Aim of the task:
Your task is to copy every line of the entries that contains "permissions".

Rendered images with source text
....

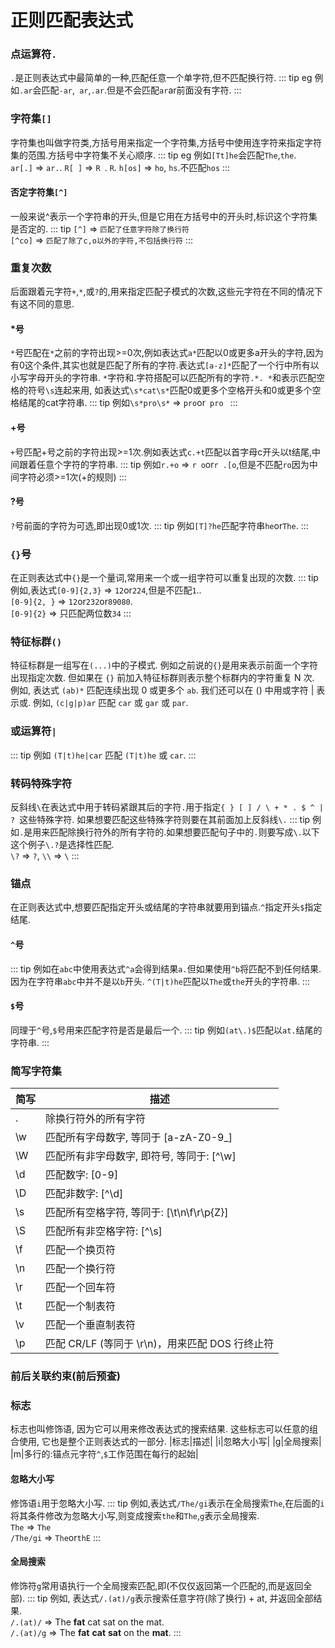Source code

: # 正则匹配表达式
### 点运算符`.`
`.`是正则表达式中最简单的一种,匹配任意一个单字符,但不匹配换行符.
::: tip eg
例如`.ar`会匹配`-ar`,` ar`,`.ar`.但是不会匹配`ar`ar前面没有字符.
:::
### 字符集`[]`
字符集也叫做字符类,方括号用来指定一个字符集,方括号中使用连字符来指定字符集的范围.方括号中字符集不关心顺序.
::: tip eg
例如`[Tt]he`会匹配`The`,`the`.<br/>
`ar[.]` => `ar.`. `R[ ]` => `R `. `R`. `h[os]` => `ho`, `hs`.不匹配`hos`
:::
#### 否定字符集`[^]`
一般来说^表示一个字符串的开头,但是它用在方括号中的开头时,标识这个字符集是否定的.
::: tip
`[^]` => `匹配了任意字符除了换行符`<br/>
`[^co]` => `匹配了除了c,o以外的字符,不包括换行符`
:::
### 重复次数
后面跟着元字符`+`,`*`,或`?`的,用来指定匹配子模式的次数,这些元字符在不同的情况下有这不同的意思.
#### *号
`*`号匹配在`*`之前的字符出现>=0次,例如表达式`a*`匹配以0或更多a开头的字符,因为有0这个条件,其实也就是匹配了所有的字符.表达式`[a-z]*`匹配了一个行中所有以小写字母开头的字符串.
`*`字符和.字符搭配可以匹配所有的字符`.*. *`和表示匹配空格的符号`\s`连起来用, 如表达式`\s*cat\s*`匹配0或更多个空格开头和0或更多个空格结尾的cat字符串.
::: tip
例如`\s*pro\s*` => `pro`or`  pro  `
:::
#### +号
`+`号匹配+号之前的字符出现>=1次.例如表达式`c.+t`匹配以首字母c开头以t结尾,中间跟着任意个字符的字符串.
::: tip
例如`r.+o` => `r o`or`r .[o`,但是不匹配`ro`因为中间字符必须>=1次(+的规则)
:::
#### ?号
`?`号前面的字符为可选,即出现0或1次.
::: tip
例如`[T]?he`匹配字符串`he`or`The`.
:::
### `{}`号
在正则表达式中`{}`是一个量词,常用来一个或一组字符可以重复出现的次数.
::: tip
例如,表达式`[0-9]{2,3}` => `12`or`224`,但是不匹配`1`..<br/>
`[0-9]{2, }` => `12`or`232`or`89080`.<br/>
`[0-9]{2}` => 只匹配两位数`34`
:::
### 特征标群`()`
特征标群是一组写在`(...)`中的子模式. 例如之前说的`{}`是用来表示前面一个字符出现指定次数. 但如果在 `{}` 前加入特征标群则表示整个标群内的字符重复 N 次. 例如, 表达式 `(ab)*` 匹配连续出现 0 或更多个 `ab`.
我们还可以在 () 中用或字符 | 表示或. 例如, `(c|g|p)ar` 匹配 `car` 或 `gar` 或 `par`.
### 或运算符`|`
::: tip
例如 `(T|t)he|car` 匹配 `(T|t)he` 或 `car`.
:::
### 转码特殊字符
反斜线`\`在表达式中用于转码紧跟其后的字符`.`用于指定`{ } [ ] / \ + * . $ ^ | ? `这些特殊字符. 如果想要匹配这些特殊字符则要在其前面加上反斜线`\.`
::: tip
例如`.`是用来匹配除换行符外的所有字符的.如果想要匹配句子中的`.`则要写成`\.`以下这个例子`\.?`是选择性匹配.<br/>
`\?` => `?`, `\\` => `\`
:::
### 锚点
在正则表达式中,想要匹配指定开头或结尾的字符串就要用到锚点.`^`指定开头`$`指定结尾.
#### `^`号
::: tip
例如在`abc`中使用表达式`^a`会得到结果`a.`但如果使用`^b`将匹配不到任何结果.因为在字符串`abc`中并不是以`b`开头.
`^(T|t)he`匹配以`The`或`the`开头的字符串.
:::
#### `$`号
同理于`^`号,`$`号用来匹配字符是否是最后一个.
::: tip
例如`(at\.)$`匹配以`at.`结尾的字符串.
:::
### 简写字符集
| 简写 | 描述 |
| ------ | ----- |
|.|     除换行符外的所有字符|
|\w|    匹配所有字母数字, 等同于 [a-zA-Z0-9_]|
|\W|	匹配所有非字母数字, 即符号, 等同于: [^\w]|
|\d|	匹配数字: [0-9]|
|\D|	匹配非数字: [^\d]|
|\s|	匹配所有空格字符, 等同于: [\t\n\f\r\p{Z}]|
|\S|	匹配所有非空格字符: [^\s]|
|\f|	匹配一个换页符|
|\n|	匹配一个换行符|
|\r|	匹配一个回车符|
|\t|	匹配一个制表符|
|\v|	匹配一个垂直制表符|
|\p|	匹配 CR/LF (等同于 \r\n)，用来匹配 DOS 行终止符|
### 前后关联约束(前后预查)
### 标志
标志也叫修饰语, 因为它可以用来修改表达式的搜索结果. 这些标志可以任意的组合使用, 它也是整个正则表达式的一部分.
|标志|描述|
|i|忽略大小写|
|g|全局搜索|
|m|多行的:锚点元字符`^`,`$`工作范围在每行的起始|
#### 忽略大小写
修饰语`i`用于忽略大小写.
::: tip
例如,表达式`/The/gi`表示在全局搜索`The`,在后面的`i`将其条件修改为忽略大小写,则变成搜索`the`和`The`,`g`表示全局搜索.<br/>
`The` => `The`<br/>
`/The/gi` => `The`or`thE`
:::
#### 全局搜索
修饰符`g`常用语执行一个全局搜索匹配,即(不仅仅返回第一个匹配的,而是返回全部).
::: tip
例如, 表达式`/.(at)/g`表示搜索任意字符(除了换行) + at, 并返回全部结果.<br/>
`/.(at)/` => The **fat** cat sat on the mat.<br/>
`/.(at)/g` => The **fat** **cat** **sat** on the **mat**.
:::





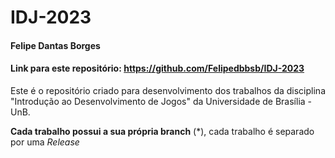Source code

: # IDJ-2023
#### Felipe Dantas Borges
#### Link para este repositório: https://github.com/Felipedbbsb/IDJ-2023
Este é o repositório criado para desenvolvimento dos trabalhos da disciplina "Introdução ao Desenvolvimento de Jogos" da Universidade de Brasília - UnB.

 **Cada trabalho possui a sua própria branch** (*), cada trabalho é separado por uma *Release*

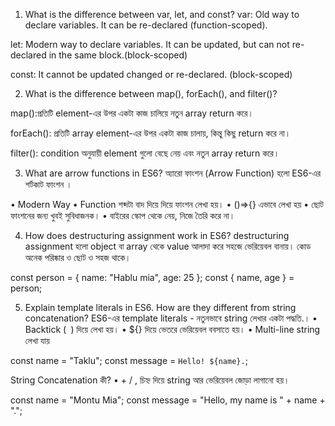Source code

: 1. What is the difference between var, let, and const?
var: Old way to declare variables. It can be re-declared (function-scoped).

let: Modern way to declare variables. It can be updated, but can not re-declared in the same block.(block-scoped)

const: It cannot be updated changed or re-declared. (block-scoped)
<!--!-----------------------------------------------  -->
2. What is the difference between map(), forEach(), and filter()?

map():প্রতিটি element-এর উপর একটা কাজ চালিয়ে নতুন array return করে।

forEach(): প্রতিটি array element-এর উপর একটা কাজ চালায়, কিন্তু কিছু return করে না।

filter(): condition অনুযায়ী element গুলো বেছে নেয় এবং নতুন array return করে।

<!--!-----------------------------------------------  -->

3. What are arrow functions in ES6?
 অ্যারো ফাংশন (Arrow Function) হলো ES6-এর শর্টকাট ফাংশন ।

• Modern Way
• Function শব্দটা বাদ দিয়ে দিয়ে ফাংশন লেখা হয়।
• ()=>{} এভাবে লেখা হয় 
• ছোট ফাংশনের জন্য খুবই সুবিধাজনক।
• বাইরের স্কোপ থেকে নেয়, নিজে তৈরি করে না।

<!--!-----------------------------------------------  -->

4. How does destructuring assignment work in ES6?
  destructuring assignment হলো object বা array থেকে value আলাদা করে সহজে ভেরিয়েবল বানায়।
কোড অনেক পরিষ্কার ও ছোট ও সহজ থাকে।

const person = { name: "Hablu mia", age: 25 };
const { name, age } = person;

<!--!-----------------------------------------------  -->

5. Explain template literals in ES6. How are they different from string concatenation?
   ES6-এর template literals - নতুনভাবে string লেখার একটা  পদ্ধতি.।
• Backtick (` `) দিয়ে লেখা হয়।
• ${} দিয়ে ভেতরে ভেরিয়েবল ববসাতে হয়।
• Multi-line string  লেখা যায়

const name = "Taklu";
const message = `Hello! ${name}.`;


String Concatenation কী?
• + / , চিহ্ন দিয়ে string আর ভেরিয়েবল জোড়া লাগানো হয়।

const name = "Montu Mia";
const message = "Hello, my name is " + name + ".";


<!--!-----------------------------------------------  -->



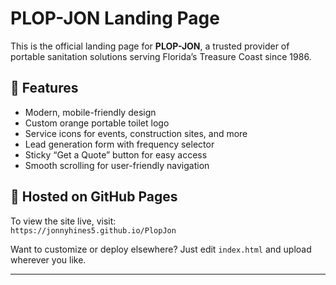 # PLOP-JON Landing Page

This is the official landing page for **PLOP-JON**, a trusted provider of portable sanitation solutions serving Florida’s Treasure Coast since 1986.

## 🔧 Features
- Modern, mobile-friendly design
- Custom orange portable toilet logo
- Service icons for events, construction sites, and more
- Lead generation form with frequency selector
- Sticky “Get a Quote” button for easy access
- Smooth scrolling for user-friendly navigation

## 🚀 Hosted on GitHub Pages
To view the site live, visit:  
`https://jonnyhines5.github.io/PlopJon`

Want to customize or deploy elsewhere? Just edit `index.html` and upload wherever you like.

---
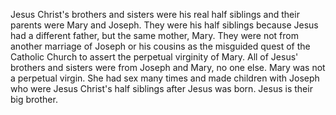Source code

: Jesus Christ's brothers and sisters were his real half siblings and their parents were Mary and Joseph. They were his half siblings because Jesus had a different father, but the same mother, Mary. They were not from another marriage of Joseph or his cousins as the misguided quest of the Catholic Church to assert the perpetual virginity of Mary. All of Jesus' brothers and sisters were from Joseph and Mary, no one else. Mary was not a perpetual virgin. She had sex many times and made children with Joseph who were Jesus Christ's half siblings after Jesus was born. Jesus is their big brother.
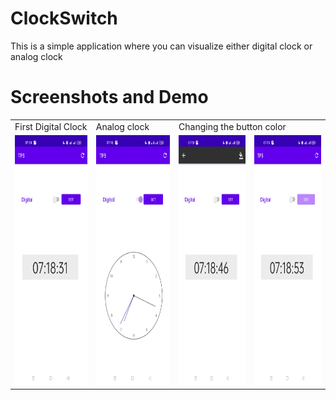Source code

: # ClockSwitch
This is a simple application where you can visualize either digital clock or analog clock
# Screenshots and Demo

<table align="center">
  <tr>
    <td>First Digital Clock</td>
     <td>Analog clock</td>
     <td colspan="2">Changing the button color </td>
  </tr>
  <tr>
    <td><img src="./ScreenShot1.jpg" width=200 height=400></td>
    <td><img src="./ScreenShot2.jpg" width=200 height=400></td>
    <td><img src="./ScreenShot3.jpg" width=200 height=400></td>
    <td><img src="./ScreenShot4.jpg" width=200 height=400></td>
  </tr>
 </table>
 
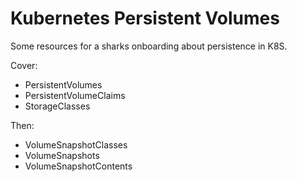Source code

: # Kubernetes Persistent Volumes

Some resources for a sharks onboarding about persistence in K8S.

Cover:
* PersistentVolumes
* PersistentVolumeClaims
* StorageClasses

Then:
* VolumeSnapshotClasses
* VolumeSnapshots
* VolumeSnapshotContents
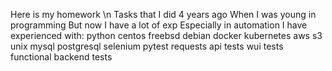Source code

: Here is my homework \n
Tasks that I did 4 years ago
When I was young in programming
But now
I have a lot of exp
Especially in automation
I have experienced with:
python
centos
freebsd
debian
docker
kubernetes
aws s3
unix 
mysql
postgresql
selenium
pytest
requests
api tests
wui tests
functional backend tests
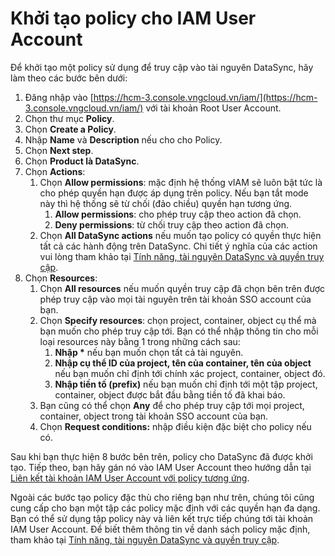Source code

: # Khởi tạo policy cho IAM User Account

Để khởi tạo một policy sử dụng để truy cập vào tài nguyên DataSync, hãy làm theo các bước bên dưới: 

1. Đăng nhập vào [https://hcm-3.console.vngcloud.vn/iam/](https://hcm-3.console.vngcloud.vn/iam/) với tài khoản Root User Account.
2. Chọn thư mục **Policy**. 
3. Chọn **Create a Policy**.
4. Nhập **Name** và **Description** nếu cho cho Policy.
5. Chọn **Next step**.
6. Chọn **Product là DataSync**.
7. Chọn **Actions**:
   1. Chọn **Allow permissions**: mặc định hệ thống vIAM sẽ luôn bật tức là cho phép quyền hạn được áp dụng trên policy. Nếu bạn tắt mode này thì hệ thống sẽ từ chối (đảo chiều) quyền hạn tương ứng.
      1. **Allow permissions**: cho phép truy cập theo action đã chọn. 
      2. **Deny permissions**: từ chối truy cập theo action đã chọn.
   2. Chọn **All DataSync actions** nếu muốn tạo policy có quyền thực hiện tất cả các hành động trên DataSync. Chi tiết ý nghĩa của các action vui lòng tham khảo tại [Tính năng, tài nguyên DataSync và quyền truy cập](https://docs.vngcloud.vn/vng-cloud-document/vn/datasync/quan-ly-truy-cap/quan-ly-truy-cap-tai-nguyen-datasync/tinh-nang-tai-nguyen-datasync-va-quyen-truy-cap).
8. Chọn **Resources**:
   1. Chọn **All resources** nếu muốn quyền truy cập đã chọn bên trên được phép truy cập vào mọi tài nguyên trên tài khoản SSO account của bạn. 
   2. Chọn **Specify resources**: chọn project, container, object cụ thể mà bạn muốn cho phép truy cập tới. Bạn có thể nhập thông tin cho mỗi loại resources này bằng 1 trong những cách sau: 
      1. **Nhập \*** nếu bạn muốn chọn tất cả tài nguyên.
      2. **Nhập cụ thể ID của project, tên của container, tên của object** nếu bạn muốn chỉ định tới chính xác project, container, object đó. 
      3. **Nhập tiền tố (prefix)** nếu bạn muốn chỉ định tới một tập project, container, object được bắt đầu bằng tiền tố đã khai báo. 
   3. Bạn cũng có thể chọn **Any** để cho phép truy cập tới mọi project, container, object trong tài khoản SSO account của bạn. 
   4. Chọn **Request conditions:** nhập điều kiện đặc biệt cho policy nếu có. 

Sau khi bạn thực hiện 8 bước bên trên, policy cho DataSync đã được khởi tạo. Tiếp theo, bạn hãy gán nó vào IAM User Account theo hướng dẫn tại [Liên kết tài khoản IAM User Account với policy tương ứng](https://docs.vngcloud.vn/vng-cloud-document/vn/vstorage/object-storage/vstorage-hcm03/quan-ly-truy-cap/quan-ly-tai-khoan-truy-cap-vstorage/tai-khoan-nguoi-dung-iam/lien-ket-tai-khoan-iam-user-account-voi-policy-tuong-ung).

Ngoài các bước tạo policy đặc thù cho riêng bạn như trên, chúng tôi cũng cung cấp cho bạn một tập các policy mặc định với các quyền hạn đa dạng. Bạn có thể sử dụng tập policy này và liên kết trực tiếp chúng tới tài khoản IAM User Account. Để biết thêm thông tin về danh sách policy mặc định, tham khảo tại [Tính năng, tài nguyên DataSync và quyền truy cập](https://docs.vngcloud.vn/vng-cloud-document/vn/datasync/quan-ly-truy-cap/quan-ly-truy-cap-tai-nguyen-datasync/tinh-nang-tai-nguyen-datasync-va-quyen-truy-cap).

....

Written reply:
   1. Chọn **Allow permissions**: mặc định hệ thống vIAM sẽ luôn bật tức là cho phép quyền hạn được áp dụng trên policy. Nếu bạn tắt mode này thì hệ thống sẽ từ chối (đảo chiều) quyền hạn tương ứng.
      1. **Allow permissions**: cho phép truy cập theo action đã chọn. 
      2. **Deny permissions**: từ chối truy cập theo action đã chọn.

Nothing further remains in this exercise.